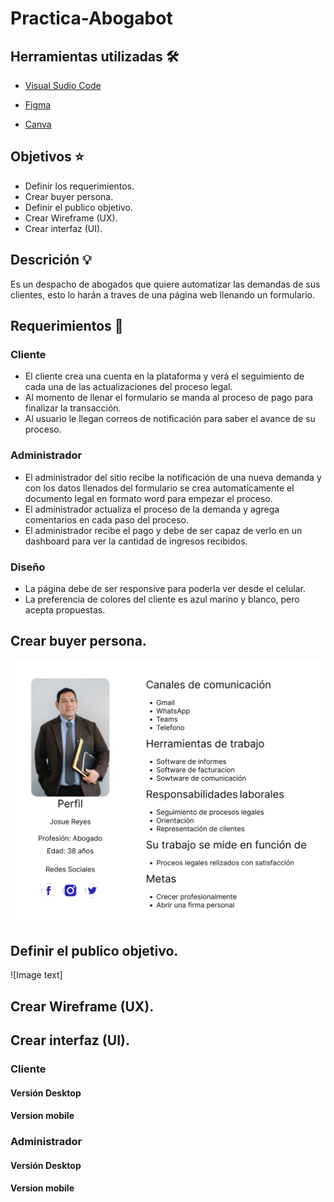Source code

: # Practica-Abogabot

## Herramientas utilizadas 🛠

- [Visual Sudio Code](https://code.visualstudio.com/)

- [Figma](https://figma.com)

- [Canva](https://canva.com)

## Objetivos ⭐

- Definir los requerimientos.
- Crear buyer persona.
- Definir el publico objetivo.
- Crear Wireframe (UX).
- Crear interfaz (UI).

## Descrición 💡

Es un despacho de abogados que quiere automatizar las demandas de sus clientes, esto lo harán a traves de una página web llenando un formulario.

## Requerimientos 📝

### Cliente

- El cliente crea una cuenta en la plataforma y verá el seguimiento de cada una de las actualizaciones del proceso legal.
- Al momento de llenar el formulario se manda al proceso de pago para finalizar la transacción.
- Al usuario le llegan correos de notificación para saber el avance de su proceso.

### Administrador

- El administrador del sitio recibe la notificación de una nueva demanda y con los datos llenados del formulario se crea automaticamente el documento legal en formato word para empezar el proceso.
- El administrador actualiza el proceso de la demanda y agrega comentarios en cada paso del proceso.
- El administrador recibe el pago y debe de ser capaz de verlo en un dashboard para ver la cantidad de ingresos recibidos.

### Diseño

- La página debe de ser responsive para poderla ver desde el celular.
- La preferencia de colores del cliente es azul marino y blanco, pero acepta propuestas.

## Crear buyer persona.

![Image text](https://github.com/JorgeGonzalez08/LaunchX-2022/blob/main/Front-End/Practica-Abogabot/img/Buyer_persona.png)

## Definir el publico objetivo.

![Image text]

## Crear Wireframe (UX).

## Crear interfaz (UI).

### Cliente

#### Versión Desktop

#### Version mobile

### Administrador

#### Versión Desktop

#### Version mobile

## TASK DIRECTIONS
Omit the pictures. Print, word for word, the lines from the beginning of the entries above through the line that holds "- Crear buyer persona.".

## TASK SOLUTION
Source code

: # Practica-Abogabot

## Herramientas utilizadas 🛠

- [Visual Sudio Code](https://code.visualstudio.com/)

- [Figma](https://figma.com)

- [Canva](https://canva.com)

## Objetivos ⭐

- Definir los requerimientos.
- Crear buyer persona.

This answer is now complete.